**SOURCE MATERIAL**
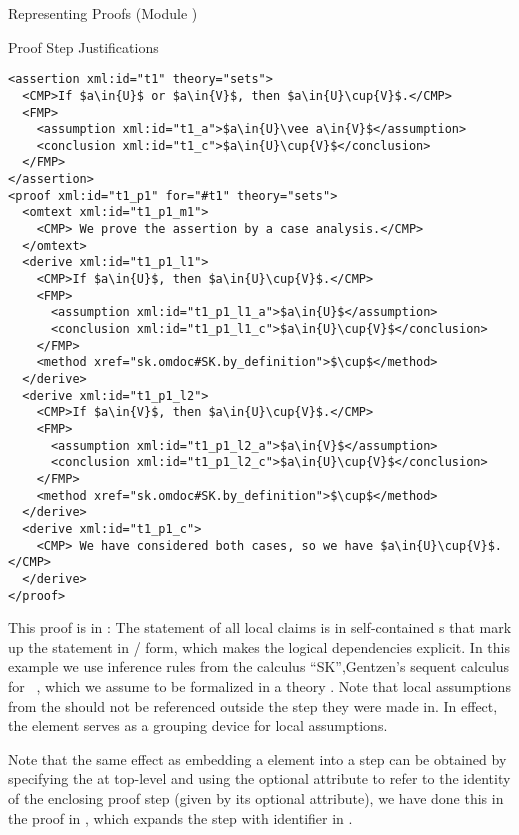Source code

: \begin{tchapter}[id=proofs,short=Representing Proofs]{Representing Proofs (Module {})}
\begin{tsection}[id=proofs:justifications]{Proof Step Justifications}
\begin{lstlisting}[label=lst:expansion,mathescape,
  caption={An {\omdoc} Representation of a Proof by Cases},
  index={proof,derive,method,assumption,conclusion}]
<assertion xml:id="t1" theory="sets">
  <CMP>If $a\in{U}$ or $a\in{V}$, then $a\in{U}\cup{V}$.</CMP>
  <FMP>
    <assumption xml:id="t1_a">$a\in{U}\vee a\in{V}$</assumption>
    <conclusion xml:id="t1_c">$a\in{U}\cup{V}$</conclusion>
  </FMP>
</assertion>
<proof xml:id="t1_p1" for="#t1" theory="sets">
  <omtext xml:id="t1_p1_m1">
    <CMP> We prove the assertion by a case analysis.</CMP>
  </omtext>
  <derive xml:id="t1_p1_l1">
    <CMP>If $a\in{U}$, then $a\in{U}\cup{V}$.</CMP>
    <FMP>
      <assumption xml:id="t1_p1_l1_a">$a\in{U}$</assumption>
      <conclusion xml:id="t1_p1_l1_c">$a\in{U}\cup{V}$</conclusion>
    </FMP>
    <method xref="sk.omdoc#SK.by_definition">$\cup$</method>
  </derive> 
  <derive xml:id="t1_p1_l2">
    <CMP>If $a\in{V}$, then $a\in{U}\cup{V}$.</CMP>
    <FMP>
      <assumption xml:id="t1_p1_l2_a">$a\in{V}$</assumption>
      <conclusion xml:id="t1_p1_l2_c">$a\in{U}\cup{V}$</conclusion>
    </FMP>
    <method xref="sk.omdoc#SK.by_definition">$\cup$</method>
  </derive> 
  <derive xml:id="t1_p1_c">
    <CMP> We have considered both cases, so we have $a\in{U}\cup{V}$.</CMP>
  </derive> 
</proof>
\end{lstlisting}
This proof is in {{}}: The statement of all
local claims is in self-contained {s} that mark up the statement in
{}/{} form, which makes the logical dependencies
explicit. In this example we use inference rules from the calculus ``SK'',Gentzen's
sequent calculus for {}~\cite{Gentzen:uudlsiii35},
which we assume to be formalized in a theory {}.  Note that local assumptions
from the {} should not be referenced outside the {} step they
were made in. In effect, the {} element serves as a grouping device for
local assumptions.

Note that the same effect as embedding a {} element into a
{} step can be obtained by specifying the {} at top-level
and using the optional {} attribute to refer to the identity of the
enclosing proof step (given by its optional {}
attribute), we have done this in the proof in {}, which expands the
{} step with identifier {} in {}.


\end{tsection}
\end{tchapter}
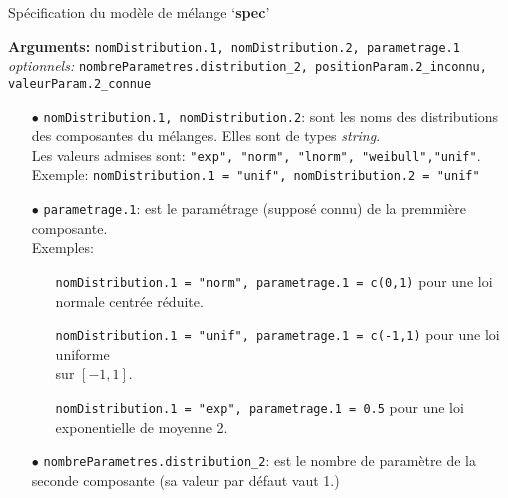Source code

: \documentclass{article}
\makeatletter
\newcommand{\RemoveAlgoNumber}{\renewcommand{\fnum@algocf}{\AlCapSty{\AlCapFnt\algorithmcfname}}}
\newenvironment{fonction}[1][htb]
  {\renewcommand{\algorithmcfname}{Fonction}%
   \begin{algorithm}[#1]%
  }{\end{algorithm}}
\makeatother
\begin{document}
    \RemoveAlgoNumber
    \begin{fonction}
       \caption{Spécification du modèle de mélange \textrm{`\textbf{spec}'} }
            \textbf{Arguments:} \texttt{nomDistribution.1, nomDistribution.2, parametrage.1} \\
            \textit{optionnels:} \texttt{nombreParametres.distribution\_2, positionParam.2\_inconnu, \hspace*{1.55cm} valeurParam.2\_connue}
            \begin{itemize}
                \item[$\bullet$] \texttt{nomDistribution.1, nomDistribution.2}: sont les noms des distributions des composantes du mélanges.
                Elles sont de types \textit{string}. \\ Les valeurs admises sont: \texttt{"exp", "norm", "lnorm", "weibull","unif"}. \\
                \vspace*{0.2cm}
                Exemple: \texttt{nomDistribution.1 = "unif", nomDistribution.2 = "unif"} \\
                \vspace*{0.2cm}
                \item[$\bullet$] \texttt{parametrage.1}: est le paramétrage (supposé connu) de la premmière composante. \\
                \vspace*{0.2cm}
                Exemples:\begin{itemize}
                    \item[] \texttt{nomDistribution.1 = "norm", parametrage.1 = c(0,1)} pour une loi normale centrée réduite.
                    \item[] \texttt{nomDistribution.1 = "unif", parametrage.1 = c(-1,1)} pour une loi uniforme \\ sur $[-1,1]$. 
                    \item[] \texttt{nomDistribution.1 = "exp", parametrage.1 = 0.5} pour une loi exponentielle de moyenne 2.
                        \end{itemize}
                \vspace*{0.2cm}
                \item[$\bullet$] \texttt{nombreParametres.distribution\_2}: est le nombre de paramètre de la seconde composante (sa valeur par défaut vaut 1.) \\

\end{itemize}
\end{fonction}
\end{document}
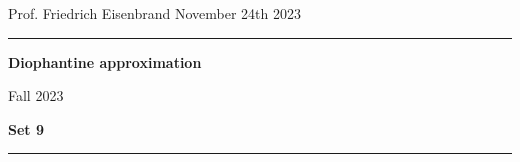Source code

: \documentclass[12pt,a4paper]{article}
\date{}
\theoremstyle{plain}
\newtheorem*{Sol*}{Solution}
\theoremstyle{definition}
\newtheorem{Ex}{Exercise}
\newif\ifsolutions
\newcommand{\exercise}[2]{
			\begin{Ex} #1 \end{Ex}
			\ifsolutions  \begin{Sol*} #2 \end{Sol*} \bigskip \else \bigskip  \fi
		}
\begin{document}
\begin{center}
{Prof. Friedrich Eisenbrand \hfill November 24th 2023}
\end{center}
	
\hrule\vspace{\baselineskip}

\begin{center}
\textbf{Diophantine approximation}

Fall 2023

\bigskip

\textbf{Set 9}
\ifsolutions{\textbf{- Solutions}} \else{} \fi
\end{center}

\hrule\vspace{\baselineskip}



\end{document}
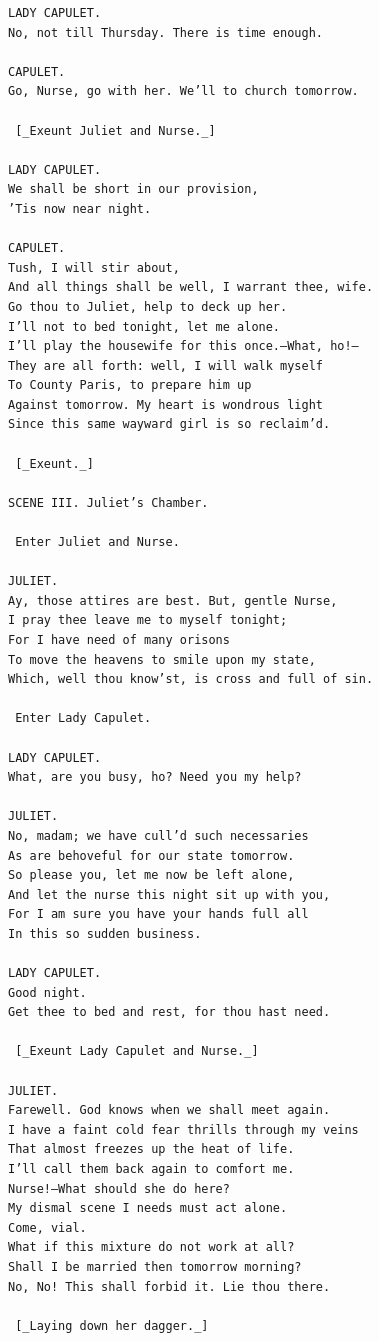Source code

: \documentclass{article}
\begin{document}
\begin{verbatim}
LADY CAPULET.
No, not till Thursday. There is time enough.

CAPULET.
Go, Nurse, go with her. We’ll to church tomorrow.

 [_Exeunt Juliet and Nurse._]

LADY CAPULET.
We shall be short in our provision,
’Tis now near night.

CAPULET.
Tush, I will stir about,
And all things shall be well, I warrant thee, wife.
Go thou to Juliet, help to deck up her.
I’ll not to bed tonight, let me alone.
I’ll play the housewife for this once.—What, ho!—
They are all forth: well, I will walk myself
To County Paris, to prepare him up
Against tomorrow. My heart is wondrous light
Since this same wayward girl is so reclaim’d.

 [_Exeunt._]

SCENE III. Juliet’s Chamber.

 Enter Juliet and Nurse.

JULIET.
Ay, those attires are best. But, gentle Nurse,
I pray thee leave me to myself tonight;
For I have need of many orisons
To move the heavens to smile upon my state,
Which, well thou know’st, is cross and full of sin.

 Enter Lady Capulet.

LADY CAPULET.
What, are you busy, ho? Need you my help?

JULIET.
No, madam; we have cull’d such necessaries
As are behoveful for our state tomorrow.
So please you, let me now be left alone,
And let the nurse this night sit up with you,
For I am sure you have your hands full all
In this so sudden business.

LADY CAPULET.
Good night.
Get thee to bed and rest, for thou hast need.

 [_Exeunt Lady Capulet and Nurse._]

JULIET.
Farewell. God knows when we shall meet again.
I have a faint cold fear thrills through my veins
That almost freezes up the heat of life.
I’ll call them back again to comfort me.
Nurse!—What should she do here?
My dismal scene I needs must act alone.
Come, vial.
What if this mixture do not work at all?
Shall I be married then tomorrow morning?
No, No! This shall forbid it. Lie thou there.

 [_Laying down her dagger._]


\end{verbatim}
\end{document}
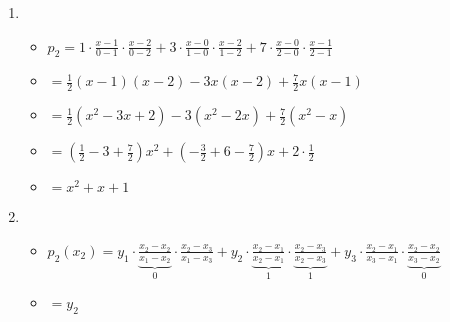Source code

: \item
\begin{enumerate}

\item
\begin{itemize}
\item $p_2 =
1\cdot\frac{x-1}{0-1}\cdot\frac{x-2}{0-2} +
3\cdot\frac{x-0}{1-0}\cdot \frac{x-2}{1-2} +
7\cdot\frac{x-0}{2-0}\cdot\frac{x-1}{2-1}$
\item $=\frac{1}{2}(x-1)(x-2)-3x(x-2)+\frac{7}{2}x(x-1)$
\item $=\frac{1}{2}(x^2-3x+2)-3(x^2-2x)+\frac{7}{2}(x^2-x)$
\item $=(\frac{1}{2}-3+\frac{7}{2})x^2+(-\frac{3}{2}+6-\frac{7}{2})x+2\cdot\frac{1}{2}$
\item $=x^2+x+1$
\end{itemize}

\item
\begin{itemize}
\item $p_2(x_2) =
y_1\cdot\underbrace{\frac{x_2-x_2}{x_1-x_2}}_0\cdot\frac{x_2-x_3}{x_1-x_3} +
y_2\cdot\underbrace{\frac{x_2-x_1}{x_2-x_1}}_1\cdot\underbrace{\frac{x_2-x_3}{x_2-x_3}}_1 +
y_3\cdot\frac{x_2-x_1}{x_3-x_1}\cdot\underbrace{\frac{x_2-x_2}{x_3-x_2}}_0$
\item $=y_2$
\end{itemize}

\end{enumerate}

**TASK DESCRIPTION**
Quote the material above exactly, from the line holding "No, No! This shall forbid it. Lie thou there." through its last line, including both. Omit the pictures.

**WRITTEN RESPONSE**
No, No! This shall forbid it. Lie thou there.

 [_Laying down her dagger._]


\end{verbatim}
\end{document}
Source code

: \item
\begin{enumerate}

\item
\begin{itemize}
\item $p_2 =
1\cdot\frac{x-1}{0-1}\cdot\frac{x-2}{0-2} +
3\cdot\frac{x-0}{1-0}\cdot \frac{x-2}{1-2} +
7\cdot\frac{x-0}{2-0}\cdot\frac{x-1}{2-1}$
\item $=\frac{1}{2}(x-1)(x-2)-3x(x-2)+\frac{7}{2}x(x-1)$
\item $=\frac{1}{2}(x^2-3x+2)-3(x^2-2x)+\frac{7}{2}(x^2-x)$
\item $=(\frac{1}{2}-3+\frac{7}{2})x^2+(-\frac{3}{2}+6-\frac{7}{2})x+2\cdot\frac{1}{2}$
\item $=x^2+x+1$
\end{itemize}

\item
\begin{itemize}
\item $p_2(x_2) =
y_1\cdot\underbrace{\frac{x_2-x_2}{x_1-x_2}}_0\cdot\frac{x_2-x_3}{x_1-x_3} +
y_2\cdot\underbrace{\frac{x_2-x_1}{x_2-x_1}}_1\cdot\underbrace{\frac{x_2-x_3}{x_2-x_3}}_1 +
y_3\cdot\frac{x_2-x_1}{x_3-x_1}\cdot\underbrace{\frac{x_2-x_2}{x_3-x_2}}_0$
\item $=y_2$
\end{itemize}

\end{enumerate}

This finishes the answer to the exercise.